The US Supreme Courtroom will hear arguments in a case involving Louisiana’s congressional district map with two Black-majority districts within the six-district state, in line with an order issued Monday. Events nonetheless await a date for oral arguments.
The announcement marks the newest improvement for the state’s controversially drawn map. The court docket will hear arguments from two circumstances consolidated into one. Plaintiffs argue the map violates part 2 of the Voting Rights Act (VMA), which prohibits denial or abridgment of the fitting to vote based mostly on race. The plaintiff’s district court docket grievance learn, “[f]rom begin to end the State’s objective was clear: segregate voters based mostly fully on their races and create two majority-African American voting districts and 4 majority non-African American districts, with out regard for any conventional redistricting standards.”
The Louisiana legislature created the present map in early 2024 after the court docket effectively shot down the earlier map in late 2023. In Could, the court docket ordered the map be used for the 2024 election, supplanting a February district court docket ruling that will have required state officers to redraw it as soon as once more six months out from November 5.

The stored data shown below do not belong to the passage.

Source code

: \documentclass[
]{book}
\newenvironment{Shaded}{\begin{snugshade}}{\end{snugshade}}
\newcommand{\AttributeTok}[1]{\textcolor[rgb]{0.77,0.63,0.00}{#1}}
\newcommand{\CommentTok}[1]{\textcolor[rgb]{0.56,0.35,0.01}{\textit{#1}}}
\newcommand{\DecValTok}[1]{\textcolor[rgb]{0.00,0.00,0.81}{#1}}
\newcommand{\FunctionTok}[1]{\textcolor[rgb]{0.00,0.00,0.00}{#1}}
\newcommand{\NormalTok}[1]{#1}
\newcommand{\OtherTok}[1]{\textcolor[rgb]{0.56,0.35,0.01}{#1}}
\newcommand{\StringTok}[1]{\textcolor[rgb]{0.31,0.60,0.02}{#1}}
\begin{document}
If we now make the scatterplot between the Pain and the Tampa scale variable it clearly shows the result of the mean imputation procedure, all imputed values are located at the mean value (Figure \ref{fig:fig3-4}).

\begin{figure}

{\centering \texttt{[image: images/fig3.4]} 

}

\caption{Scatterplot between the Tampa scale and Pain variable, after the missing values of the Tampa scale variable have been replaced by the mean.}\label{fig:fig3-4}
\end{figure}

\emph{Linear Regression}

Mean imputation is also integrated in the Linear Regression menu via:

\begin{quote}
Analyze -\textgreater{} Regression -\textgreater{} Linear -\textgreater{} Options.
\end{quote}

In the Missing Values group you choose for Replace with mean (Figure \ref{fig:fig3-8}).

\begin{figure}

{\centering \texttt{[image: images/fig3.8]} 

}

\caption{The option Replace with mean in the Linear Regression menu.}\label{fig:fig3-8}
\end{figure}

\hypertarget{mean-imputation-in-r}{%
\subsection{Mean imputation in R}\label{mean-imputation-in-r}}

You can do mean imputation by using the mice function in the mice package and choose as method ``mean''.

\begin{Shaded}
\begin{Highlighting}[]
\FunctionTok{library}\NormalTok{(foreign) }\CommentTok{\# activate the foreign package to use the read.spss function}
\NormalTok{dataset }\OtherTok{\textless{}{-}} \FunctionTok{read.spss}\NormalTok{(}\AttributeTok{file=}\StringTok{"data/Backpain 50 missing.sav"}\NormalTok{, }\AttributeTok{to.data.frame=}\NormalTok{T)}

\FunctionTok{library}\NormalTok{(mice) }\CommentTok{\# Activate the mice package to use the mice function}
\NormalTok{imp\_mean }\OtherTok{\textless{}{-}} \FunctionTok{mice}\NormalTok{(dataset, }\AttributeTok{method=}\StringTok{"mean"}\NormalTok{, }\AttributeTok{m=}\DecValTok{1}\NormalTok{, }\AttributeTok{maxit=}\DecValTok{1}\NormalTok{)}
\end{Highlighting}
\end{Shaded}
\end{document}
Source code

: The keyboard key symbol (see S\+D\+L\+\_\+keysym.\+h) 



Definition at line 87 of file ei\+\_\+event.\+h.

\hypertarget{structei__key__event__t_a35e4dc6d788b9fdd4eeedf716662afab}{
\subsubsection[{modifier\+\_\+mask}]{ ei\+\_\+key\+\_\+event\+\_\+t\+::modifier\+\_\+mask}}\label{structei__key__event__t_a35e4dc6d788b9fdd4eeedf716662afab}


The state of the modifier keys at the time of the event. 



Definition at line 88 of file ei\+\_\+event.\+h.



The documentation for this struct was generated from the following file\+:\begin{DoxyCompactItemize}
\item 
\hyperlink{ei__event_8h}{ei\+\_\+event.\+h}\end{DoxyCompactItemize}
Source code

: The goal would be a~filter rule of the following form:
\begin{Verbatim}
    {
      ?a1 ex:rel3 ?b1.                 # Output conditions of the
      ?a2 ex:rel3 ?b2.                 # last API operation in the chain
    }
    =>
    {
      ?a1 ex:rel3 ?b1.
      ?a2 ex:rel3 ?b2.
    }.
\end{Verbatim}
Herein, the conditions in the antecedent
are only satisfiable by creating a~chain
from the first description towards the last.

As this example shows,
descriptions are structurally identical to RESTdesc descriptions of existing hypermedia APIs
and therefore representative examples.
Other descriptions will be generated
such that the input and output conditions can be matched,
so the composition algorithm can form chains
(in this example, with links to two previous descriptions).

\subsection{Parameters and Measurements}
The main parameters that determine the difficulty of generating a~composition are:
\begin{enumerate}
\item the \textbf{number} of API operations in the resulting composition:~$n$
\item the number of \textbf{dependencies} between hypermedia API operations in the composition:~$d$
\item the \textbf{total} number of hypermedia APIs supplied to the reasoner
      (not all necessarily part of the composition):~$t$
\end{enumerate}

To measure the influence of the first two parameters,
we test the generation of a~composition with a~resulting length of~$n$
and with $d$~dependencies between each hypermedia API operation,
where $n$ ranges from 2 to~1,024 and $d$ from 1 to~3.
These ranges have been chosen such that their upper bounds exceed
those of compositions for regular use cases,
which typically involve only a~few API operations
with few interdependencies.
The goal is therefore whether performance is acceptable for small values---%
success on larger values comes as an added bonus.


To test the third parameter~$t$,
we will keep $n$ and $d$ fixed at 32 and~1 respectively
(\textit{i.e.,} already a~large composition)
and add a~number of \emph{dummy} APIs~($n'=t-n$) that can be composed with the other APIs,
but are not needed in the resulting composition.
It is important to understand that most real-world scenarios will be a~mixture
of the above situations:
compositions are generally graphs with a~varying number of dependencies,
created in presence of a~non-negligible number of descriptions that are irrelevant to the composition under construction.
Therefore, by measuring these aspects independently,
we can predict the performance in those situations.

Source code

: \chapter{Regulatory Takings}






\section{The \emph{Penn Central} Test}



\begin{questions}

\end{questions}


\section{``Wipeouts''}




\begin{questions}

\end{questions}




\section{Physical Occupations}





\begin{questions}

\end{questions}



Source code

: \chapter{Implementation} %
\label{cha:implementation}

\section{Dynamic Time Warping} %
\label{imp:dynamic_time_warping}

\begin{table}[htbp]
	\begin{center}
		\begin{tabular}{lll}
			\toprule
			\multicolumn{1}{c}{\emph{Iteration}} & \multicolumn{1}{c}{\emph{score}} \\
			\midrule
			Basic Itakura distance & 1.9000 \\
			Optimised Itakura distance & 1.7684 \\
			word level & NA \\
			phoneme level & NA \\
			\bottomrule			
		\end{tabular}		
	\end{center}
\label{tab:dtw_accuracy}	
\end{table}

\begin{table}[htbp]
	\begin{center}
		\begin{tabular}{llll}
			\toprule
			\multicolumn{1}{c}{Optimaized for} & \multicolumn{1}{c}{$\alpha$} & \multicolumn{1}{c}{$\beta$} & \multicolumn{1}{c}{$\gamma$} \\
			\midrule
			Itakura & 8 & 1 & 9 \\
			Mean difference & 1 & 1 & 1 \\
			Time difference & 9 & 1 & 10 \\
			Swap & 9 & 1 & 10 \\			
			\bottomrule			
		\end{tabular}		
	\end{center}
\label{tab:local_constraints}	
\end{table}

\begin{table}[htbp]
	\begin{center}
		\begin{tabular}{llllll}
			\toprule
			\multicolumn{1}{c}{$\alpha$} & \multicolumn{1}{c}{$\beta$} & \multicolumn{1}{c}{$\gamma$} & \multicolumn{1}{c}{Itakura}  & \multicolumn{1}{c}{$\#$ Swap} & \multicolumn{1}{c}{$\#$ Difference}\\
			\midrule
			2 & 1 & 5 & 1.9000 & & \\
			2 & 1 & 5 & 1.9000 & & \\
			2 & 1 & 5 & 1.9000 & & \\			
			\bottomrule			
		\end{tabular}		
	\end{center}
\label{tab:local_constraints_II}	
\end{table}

The earlier Louisiana congressional map was struck down on comparable grounds. In that case, a district court docket dominated that the map violated Part 2 as a result of it created just one Black-majority district, regardless of Blacks making up round 30 p.c of the state’s inhabitants. Black activists and civil rights teams challenged the map and in the end gained, claiming it violated the VMA and the Structure.
The current map makes use of state geography and demographics in an identical method, however now the map options two Black-majority districts. Following the drawing of the map, a gaggle of white voters filed suit, claiming the map was a racial gerrymander within the different course.